## Collected data entries

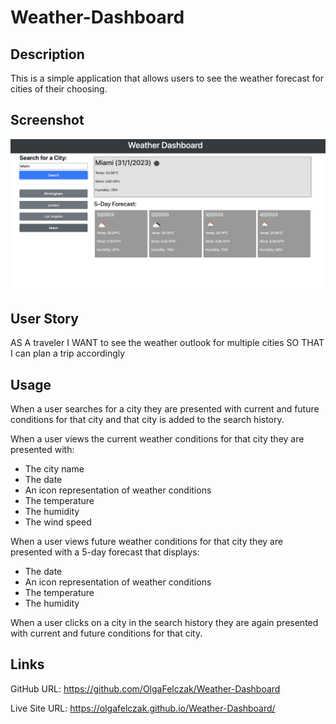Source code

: # Weather-Dashboard

## Description

This is a simple application that allows users to see the weather forecast for cities of their choosing.

## Screenshot

![Main View](./screenshot/MainView.png)

## User Story

AS A traveler
I WANT to see the weather outlook for multiple cities
SO THAT I can plan a trip accordingly

## Usage

When a user searches for a city they are presented with current and future conditions for that city and that city is added to the search history.

When a user views the current weather conditions for that city they are presented with:

- The city name
- The date
- An icon representation of weather conditions
- The temperature
- The humidity
- The wind speed

When a user views future weather conditions for that city they are presented with a 5-day forecast that displays:

- The date
- An icon representation of weather conditions
- The temperature
- The humidity

When a user clicks on a city in the search history they are again presented with current and future conditions for that city.

## Links

GitHub URL: https://github.com/OlgaFelczak/Weather-Dashboard

Live Site URL: https://olgafelczak.github.io/Weather-Dashboard/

## Exercise
The reply should hold an exact repeat of the entries from their opening line through the line with "GitHub URL: https://github.com/OlgaFelczak/Weather-Dashboard", and no pictures at all.

## Exercise output
Source code

: # Weather-Dashboard

## Description

This is a simple application that allows users to see the weather forecast for cities of their choosing.

## Screenshot

![Main View](./screenshot/MainView.png)

## User Story

AS A traveler
I WANT to see the weather outlook for multiple cities
SO THAT I can plan a trip accordingly

## Usage

When a user searches for a city they are presented with current and future conditions for that city and that city is added to the search history.

When a user views the current weather conditions for that city they are presented with:

- The city name
- The date
- An icon representation of weather conditions
- The temperature
- The humidity
- The wind speed

When a user views future weather conditions for that city they are presented with a 5-day forecast that displays:

- The date
- An icon representation of weather conditions
- The temperature
- The humidity

When a user clicks on a city in the search history they are again presented with current and future conditions for that city.

## Links

GitHub URL: https://github.com/OlgaFelczak/Weather-Dashboard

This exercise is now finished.